At the start of the observed period, the eyes of all available individuals were clinically examined, and conjunctival swabs taken for antigen detection tests and PCR targeting a plasmid sequence. During the clinical examinations signs of trachoma were graded according to degree of inflammation, presence of follicles, and sequelae (including conjunctival scarring, entropion and corneal opacity). The PCR and antigen detection tests indicate the presence or absence of Chlamydia trachomatis for each individual.

Following the baseline survey, 68 individuals from Berending and 188 individuals from Jali were surveyed longitudinally over a six month period. Participants were included from twenty randomly selected households, based on the criteria of having at least one confirmed case of active trachoma and at least four household members without active trachoma [13]. Follow-ups occurred every two weeks, in which participants were clinically examined for signs of trachoma and swabs taken for antigen detection tests. There are some instances of missing data due to absences during the survey and diagnostics failing to return readable results. On the final week all available individuals underwent a second clinical eye examination. Note that we exclude data from individuals under 1 year of age as clinical signs of trachoma are considered unreliable in under 1s. These individuals are still included in the model described in the next section, but are treated as having missing data.

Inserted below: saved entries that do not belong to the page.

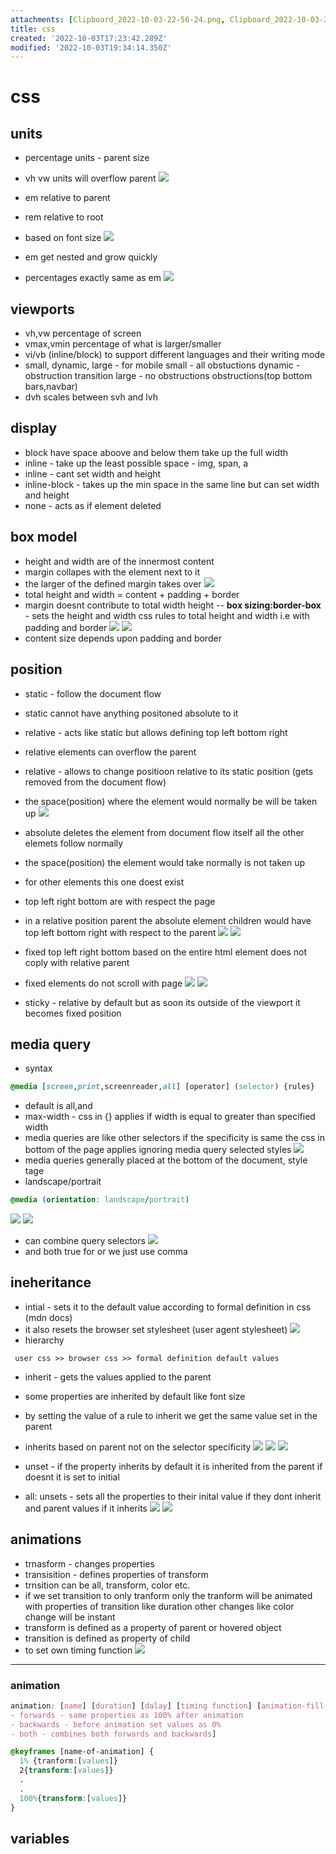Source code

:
 ```yaml
---
attachments: [Clipboard_2022-10-03-22-56-24.png, Clipboard_2022-10-03-22-58-09.png, Clipboard_2022-10-03-23-01-00.png, Clipboard_2022-10-03-23-42-41.png, Clipboard_2022-10-03-23-45-35.png, Clipboard_2022-10-03-23-45-52.png, Clipboard_2022-10-03-23-52-49.png, Clipboard_2022-10-03-23-59-28.png, Clipboard_2022-10-03-23-59-43.png, Clipboard_2022-10-04-00-03-31.png, Clipboard_2022-10-04-00-04-07.png, Clipboard_2022-10-04-00-16-45.png, Clipboard_2022-10-04-00-19-22.png, Clipboard_2022-10-04-00-19-40.png, Clipboard_2022-10-04-00-20-14.png, Clipboard_2022-10-04-00-29-25.png, Clipboard_2022-10-04-00-34-30.png, Clipboard_2022-10-04-00-35-57.png, Clipboard_2022-10-04-00-36-14.png, Clipboard_2022-10-04-00-38-48.png, Clipboard_2022-10-04-00-39-00.png, Clipboard_2022-10-04-00-52-22.png]
title: css
created: '2022-10-03T17:23:42.289Z'
modified: '2022-10-03T19:34:14.350Z'
---
```


# css

## units
 
 - percentage units - parent size
 - vh vw units will overflow parent
 ![](@attachment/Clipboard_2022-10-03-22-56-24.png)

 - em relative to parent
 - rem relative to root
 - based on font size
 ![](@attachment/Clipboard_2022-10-03-22-58-09.png)
 - em get nested and grow quickly
 - percentages exactly same as em
 ![](@attachment/Clipboard_2022-10-03-23-01-00.png)

 ## viewports
  - vh,vw percentage of screen 
  - vmax,vmin percentage of what is larger/smaller
  - vi/vb (inline/block) to support different languages and their writing mode
  - small, dynamic, large - for mobile 
  small - all obstuctions
  dynamic - obstruction transition
  large - no obstructions 
  obstructions(top bottom bars,navbar)
  - dvh scales between svh and lvh 

  ## display 
  - block have space aboove and below them take up the full width
  - inline - take up the least possible space - img, span, a
  - inline - cant  set width and height
  - inline-block - takes up the min space in the same line but can set width and height
  - none - acts as if element deleted

  ## box model
  - height and width are of the innermost content
  - margin collapes with the element next to it
  - the larger of the defined margin takes over
  ![](@attachment/Clipboard_2022-10-03-23-42-41.png)
  - total height and width = content + padding + border
  - margin doesnt contribute to total width height
  -- **box sizing:border-box** - sets the height and width css rules to total height and width i.e with padding and border
  ![](@attachment/Clipboard_2022-10-03-23-45-35.png)
  ![](@attachment/Clipboard_2022-10-03-23-45-52.png)
  - content size depends upon padding and border

## position
- static - follow the document flow
- static cannot have anything positoned absolute to it
- relative - acts like static but allows defining top left bottom right
- relative elements can overflow the parent
- relative - allows to change positioon relative to its static position (gets removed from the document flow)
- the space(position) where the element would normally be will be taken up
![](@attachment/Clipboard_2022-10-03-23-52-49.png)

- absolute deletes the element from document flow itself all the other elemets follow normally
- the space(position) the element would take normally is not taken up
- for other elements this one doest exist
- top left right bottom are with respect the page

- in a relative position parent the absolute element children would have top left bottom right with respect to the parent
![](@attachment/Clipboard_2022-10-03-23-59-28.png)
![](@attachment/Clipboard_2022-10-03-23-59-43.png)

- fixed top left right bottom based on the entire html element does not coply with relative parent
- fixed elements do not scroll with page
![](@attachment/Clipboard_2022-10-04-00-03-31.png)
![](@attachment/Clipboard_2022-10-04-00-04-07.png)

- sticky - relative by default but as soon its outside of the viewport it becomes fixed position

## media query 
- syntax 
```css
@media [screen,print,screenreader,all] [operator] (selector) {rules}
```
- default is all,and
- max-width - css in {} applies if width is equal to greater than specified width
- media queries are like other selectors if the specificity is same the css in bottom of the page applies ignoring media query selected styles
![](@attachment/Clipboard_2022-10-04-00-16-45.png)
- media queries generally placed at the bottom of the document, style tage
- landscape/portrait
```css 
@media (orientation: landscape/portrait)
```
![](@attachment/Clipboard_2022-10-04-00-19-22.png)
![](@attachment/Clipboard_2022-10-04-00-19-40.png)
- can combine query selectors
![](@attachment/Clipboard_2022-10-04-00-20-14.png)
- and both true for or we just use comma

## ineheritance
- intial - sets it to the default value according to formal definition in css (mdn docs)
- it also resets the browser set stylesheet (user agent stylesheet)
![](@attachment/Clipboard_2022-10-04-00-29-25.png)
- hierarchy
```
 user css >> browser css >> formal definition default values
```
- inherit - gets the values applied to the parent
- some properties are inherited by default like font size
- by setting the value of a rule to inherit we get the same value set in the parent
- inherits based on parent not on the selector specificity
![](@attachment/Clipboard_2022-10-04-00-34-30.png)
![](@attachment/Clipboard_2022-10-04-00-35-57.png)
![](@attachment/Clipboard_2022-10-04-00-36-14.png)

- unset - if the property inherits by default it is inherited from the parent if doesnt it is set to initial
- all: unsets - sets all the properties to their inital value if they dont inherit and parent values if it inherits
![](@attachment/Clipboard_2022-10-04-00-38-48.png)
![](@attachment/Clipboard_2022-10-04-00-39-00.png)

## animations 
- trnasform - changes properties
- transisition - defines properties of transform 
- trnsition can be all, transform, color etc.
- if we set transition to only tranform only the tranform will be animated with properties of transition like duration other changes like color change will be instant
- transform is defined as a property of parent or hovered object
- transition is defined as property of child
- to set own timing function
![](@attachment/Clipboard_2022-10-04-00-52-22.png)
----
### animation

```css
animation: [name] [duration] [dalay] [timing function] [animation-fill-mode
- forwards - same properties as 100% after animation
- backwards - before animation set values as 0%
- both - combines both forwards and backwards]
``` 

```css
@keyframes [name-of-animation] {
  1% {tranform:[values]}
  2{transform:[values]}
  .
  .
  100%{transform:[values]}
}
```

## variables

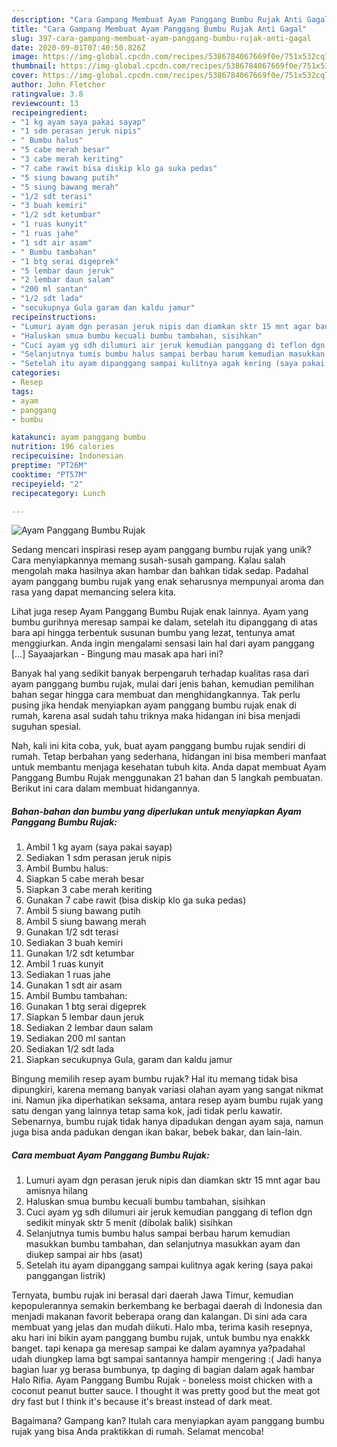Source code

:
 ```yaml
---
description: "Cara Gampang Membuat Ayam Panggang Bumbu Rujak Anti Gagal"
title: "Cara Gampang Membuat Ayam Panggang Bumbu Rujak Anti Gagal"
slug: 397-cara-gampang-membuat-ayam-panggang-bumbu-rujak-anti-gagal
date: 2020-09-01T07:40:50.826Z
image: https://img-global.cpcdn.com/recipes/5386784067669f0e/751x532cq70/ayam-panggang-bumbu-rujak-foto-resep-utama.jpg
thumbnail: https://img-global.cpcdn.com/recipes/5386784067669f0e/751x532cq70/ayam-panggang-bumbu-rujak-foto-resep-utama.jpg
cover: https://img-global.cpcdn.com/recipes/5386784067669f0e/751x532cq70/ayam-panggang-bumbu-rujak-foto-resep-utama.jpg
author: John Fletcher
ratingvalue: 3.8
reviewcount: 13
recipeingredient:
- "1 kg ayam saya pakai sayap"
- "1 sdm perasan jeruk nipis"
- " Bumbu halus"
- "5 cabe merah besar"
- "3 cabe merah keriting"
- "7 cabe rawit bisa diskip klo ga suka pedas"
- "5 siung bawang putih"
- "5 siung bawang merah"
- "1/2 sdt terasi"
- "3 buah kemiri"
- "1/2 sdt ketumbar"
- "1 ruas kunyit"
- "1 ruas jahe"
- "1 sdt air asam"
- " Bumbu tambahan"
- "1 btg serai digeprek"
- "5 lembar daun jeruk"
- "2 lembar daun salam"
- "200 ml santan"
- "1/2 sdt lada"
- "secukupnya Gula garam dan kaldu jamur"
recipeinstructions:
- "Lumuri ayam dgn perasan jeruk nipis dan diamkan sktr 15 mnt agar bau amisnya hilang"
- "Haluskan smua bumbu kecuali bumbu tambahan, sisihkan"
- "Cuci ayam yg sdh dilumuri air jeruk kemudian panggang di teflon dgn sedikit minyak sktr 5 menit (dibolak balik) sisihkan"
- "Selanjutnya tumis bumbu halus sampai berbau harum kemudian masukkan bumbu tambahan, dan selanjutnya masukkan ayam dan diukep sampai air hbs (asat)"
- "Setelah itu ayam dipanggang sampai kulitnya agak kering (saya pakai panggangan listrik)"
categories:
- Resep
tags:
- ayam
- panggang
- bumbu

katakunci: ayam panggang bumbu 
nutrition: 196 calories
recipecuisine: Indonesian
preptime: "PT26M"
cooktime: "PT57M"
recipeyield: "2"
recipecategory: Lunch

---
```



![Ayam Panggang Bumbu Rujak](https://img-global.cpcdn.com/recipes/5386784067669f0e/751x532cq70/ayam-panggang-bumbu-rujak-foto-resep-utama.jpg)

Sedang mencari inspirasi resep ayam panggang bumbu rujak yang unik? Cara menyiapkannya memang susah-susah gampang. Kalau salah mengolah maka hasilnya akan hambar dan bahkan tidak sedap. Padahal ayam panggang bumbu rujak yang enak seharusnya mempunyai aroma dan rasa yang dapat memancing selera kita.

Lihat juga resep Ayam Panggang Bumbu Rujak enak lainnya. Ayam yang bumbu gurihnya meresap sampai ke dalam, setelah itu dipanggang di atas bara api hingga terbentuk susunan bumbu yang lezat, tentunya amat menggiurkan. Anda ingin mengalami sensasi lain hal dari ayam panggang […] Sayaajarkan - Bingung mau masak apa hari ini?

Banyak hal yang sedikit banyak berpengaruh terhadap kualitas rasa dari ayam panggang bumbu rujak, mulai dari jenis bahan, kemudian pemilihan bahan segar hingga cara membuat dan menghidangkannya. Tak perlu pusing jika hendak menyiapkan ayam panggang bumbu rujak enak di rumah, karena asal sudah tahu triknya maka hidangan ini bisa menjadi suguhan spesial.


Nah, kali ini kita coba, yuk, buat ayam panggang bumbu rujak sendiri di rumah. Tetap berbahan yang sederhana, hidangan ini bisa memberi manfaat untuk membantu menjaga kesehatan tubuh kita. Anda dapat membuat Ayam Panggang Bumbu Rujak menggunakan 21 bahan dan 5 langkah pembuatan. Berikut ini cara dalam membuat hidangannya.

<!--inarticleads1-->

##### Bahan-bahan dan bumbu yang diperlukan untuk menyiapkan Ayam Panggang Bumbu Rujak:

1. Ambil 1 kg ayam (saya pakai sayap)
1. Sediakan 1 sdm perasan jeruk nipis
1. Ambil  Bumbu halus:
1. Siapkan 5 cabe merah besar
1. Siapkan 3 cabe merah keriting
1. Gunakan 7 cabe rawit (bisa diskip klo ga suka pedas)
1. Ambil 5 siung bawang putih
1. Ambil 5 siung bawang merah
1. Gunakan 1/2 sdt terasi
1. Sediakan 3 buah kemiri
1. Gunakan 1/2 sdt ketumbar
1. Ambil 1 ruas kunyit
1. Sediakan 1 ruas jahe
1. Gunakan 1 sdt air asam
1. Ambil  Bumbu tambahan:
1. Gunakan 1 btg serai digeprek
1. Siapkan 5 lembar daun jeruk
1. Sediakan 2 lembar daun salam
1. Sediakan 200 ml santan
1. Sediakan 1/2 sdt lada
1. Siapkan secukupnya Gula, garam dan kaldu jamur


Bingung memilih resep ayam bumbu rujak? Hal itu memang tidak bisa dipungkiri, karena memang banyak variasi olahan ayam yang sangat nikmat ini. Namun jika diperhatikan seksama, antara resep ayam bumbu rujak yang satu dengan yang lainnya tetap sama kok, jadi tidak perlu kawatir. Sebenarnya, bumbu rujak tidak hanya dipadukan dengan ayam saja, namun juga bisa anda padukan dengan ikan bakar, bebek bakar, dan lain-lain. 

<!--inarticleads2-->

##### Cara membuat Ayam Panggang Bumbu Rujak:

1. Lumuri ayam dgn perasan jeruk nipis dan diamkan sktr 15 mnt agar bau amisnya hilang
1. Haluskan smua bumbu kecuali bumbu tambahan, sisihkan
1. Cuci ayam yg sdh dilumuri air jeruk kemudian panggang di teflon dgn sedikit minyak sktr 5 menit (dibolak balik) sisihkan
1. Selanjutnya tumis bumbu halus sampai berbau harum kemudian masukkan bumbu tambahan, dan selanjutnya masukkan ayam dan diukep sampai air hbs (asat)
1. Setelah itu ayam dipanggang sampai kulitnya agak kering (saya pakai panggangan listrik)


Ternyata, bumbu rujak ini berasal dari daerah Jawa Timur, kemudian kepopulerannya semakin berkembang ke berbagai daerah di Indonesia dan menjadi makanan favorit beberapa orang dan kalangan. Di sini ada cara membuat yang jelas dan mudah diikuti. Halo mba, terima kasih resepnya, aku hari ini bikin ayam panggang bumbu rujak, untuk bumbu nya enakkk banget. tapi kenapa ga meresap sampai ke dalam ayamnya ya?padahal udah diungkep lama bgt sampai santannya hampir mengering :( Jadi hanya bagian luar yg berasa bumbunya, tp daging di bagian dalam agak hambar Halo Rifia. Ayam Panggang Bumbu Rujak - boneless moist chicken with a coconut peanut butter sauce. I thought it was pretty good but the meat got dry fast but I think it&#39;s because it&#39;s breast instead of dark meat. 

Bagaimana? Gampang kan? Itulah cara menyiapkan ayam panggang bumbu rujak yang bisa Anda praktikkan di rumah. Selamat mencoba!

Trachoma transmission model

We adapted previously published transmission frameworks as an individual-based stochastic model, informed by our understanding of the natural history of trachoma infection [9,12,16,19]. In endemic regions, people undergo repeated trachoma infections throughout their lifetime and those with past infections are known to have shorter infection clearance and disease recovery periods, possibly due to an acquired immune response [12]. We consider four possible epidemiological states in our model; susceptible (S), infectious (I), infectious and diseased (ID), and diseased (D). Here, ‘diseased’ refers to TF, from which individuals may recover in the absence of reinfection. Individuals transition after exposure to C. trachomatis; following an incubation period; when the infection is cleared; and finally after a recovery period. While in state D individuals may also be reinfected, albeit with a modified level of susceptibility given by the parameter . To account for a different susceptibility and duration of infectiousness we consider an individual’s first infection separately from all subsequent infections and therefore denote naïve states as S0, I0, ID0, D0, and non-naïve states S1, I1, ID1, D1. The model structure is shown in Fig 1.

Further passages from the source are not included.